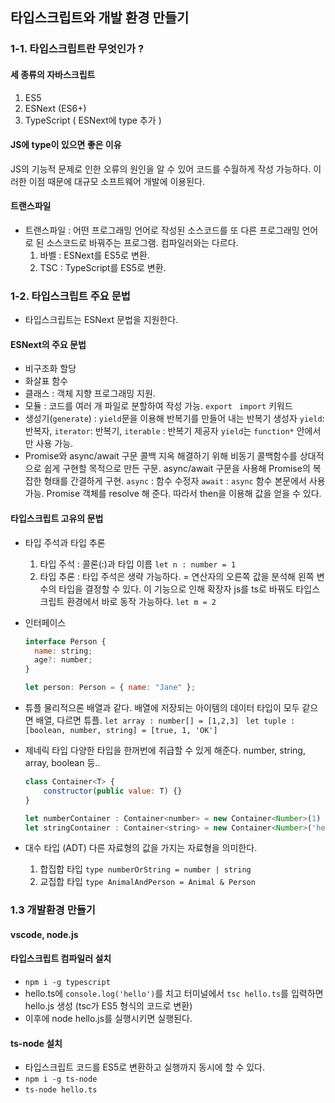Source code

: ## 타입스크립트와 개발 환경 만들기

### 1-1. 타입스크립트란 무엇인가 ?

#### 세 종류의 자바스크립트

1. ES5
2. ESNext (ES6+)
3. TypeScript ( ESNext에 type 추가 )

#### JS에 type이 있으면 좋은 이유

JS의 기능적 문제로 인한 오류의 원인을 알 수 있어 코드를 수월하게 작성 가능하다.
이러한 이점 때문에 대규모 소프트웨어 개발에 이용된다.

#### 트랜스파일

- 트랜스파일 : 어떤 프로그래밍 언어로 작성된 소스코드를 또 다른 프로그래밍 언어로 된 소스코드로 바꿔주는 프로그램. 컴파일러와는 다르다.
  1. 바벨 : ESNext를 ES5로 변환.
  2. TSC : TypeScript를 ES5로 변환.

### 1-2. 타입스크립트 주요 문법

- 타입스크립트는 ESNext 문법을 지원한다.

#### ESNext의 주요 문법

- 비구조화 할당
- 화살표 함수
- 클래스 : 객체 지향 프로그래밍 지원.
- 모듈 : 코드를 여러 개 파일로 분할하여 작성 가능.
  `export ` `import` 키워드
- 생성기(`generate`) : `yield`문을 이용해 반복기를 만들어 내는 반복기 생성자
  `yield`: 반복자, `iterator`: 반복기, `iterable` : 반복기 제공자
  `yield`는 `function*` 안에서만 사용 가능.
- Promise와 async/await 구문
  콜백 지옥 해결하기 위해 비동기 콜백함수를 상대적으로 쉽게 구현할 목적으로 만든 구문.
  async/await 구문을 사용해 Promise의 복잡한 형태를 간결하게 구현.
  `async` : 함수 수정자
  `await` : `async` 함수 본문에서 사용가능. Promise 객체를 resolve 해 준다. 따라서 then을 이용해 값을 얻을 수 있다.

#### 타입스크립트 고유의 문법

- 타입 주석과 타입 추론
  1. 타입 주석 : 콜론(:)과 타입 이름
     `let n : number = 1`
  2. 타입 추론 : 타입 주석은 생략 가능하다. = 연산자의 오른쪽 값을 분석해 왼쪽 변수의 타입을 결정할 수 있다. 이 기능으로 인해 확장자 js를 ts로 바꿔도 타입스크립트 환경에서 바로 동작 가능하다.
     `let m = 2`
- 인터페이스

  ```js
  interface Person {
    name: string;
    age?: number;
  }

  let person: Person = { name: "Jane" };
  ```

- 튜플
  물리적으론 배열과 같다. 배열에 저장되는 아이템의 데이터 타입이 모두 같으면 배열, 다르면 튜플.
  `let array : number[] = [1,2,3] `
  `let tuple : [boolean, number, string] = [true, 1, 'OK']`
- 제네릭 타입
  다양한 타입을 한꺼번에 취급할 수 있게 해준다. number, string, array, boolean 등..

  ```js
  class Container<T> {
      constructor(public value: T) {}
  }

  let numberContainer : Container<number> = new Container<Number>(1)
  let stringContainer : Container<string> = new Container<Number>('hello')
  ```

- 대수 타입 (ADT)
  다른 자료형의 값을 가지는 자료형을 의미한다.
  1. 합집합 타입 `type numberOrString = number | string`
  2. 교집합 타입 `type AnimalAndPerson = Animal & Person`

### 1.3 개발환경 만들기

#### vscode, node.js

#### 타입스크립트 컴파일러 설치

- `npm i -g typescript`
- hello.ts에 `console.log('hello')`를 치고 터미널에서 `tsc hello.ts`를 입력하면 hello.js 생성 (tsc가 ES5 형식의 코드로 변환)
- 이후에 node hello.js를 실행시키면 실행된다.

#### ts-node 설치

- 타입스크립트 코드를 ES5로 변환하고 실행까지 동시에 할 수 있다.
- `npm i -g ts-node`
- `ts-node hello.ts`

GOAL OF THE EXERCISE ▸ The answer is to be the lines from the one holding "### 1.3 개발환경 만들기" through the end of the data above, transcribed character for character, both ends included.

FINISHED EXERCISE ▸
### 1.3 개발환경 만들기

#### vscode, node.js

#### 타입스크립트 컴파일러 설치

- `npm i -g typescript`
- hello.ts에 `console.log('hello')`를 치고 터미널에서 `tsc hello.ts`를 입력하면 hello.js 생성 (tsc가 ES5 형식의 코드로 변환)
- 이후에 node hello.js를 실행시키면 실행된다.

#### ts-node 설치

- 타입스크립트 코드를 ES5로 변환하고 실행까지 동시에 할 수 있다.
- `npm i -g ts-node`
- `ts-node hello.ts`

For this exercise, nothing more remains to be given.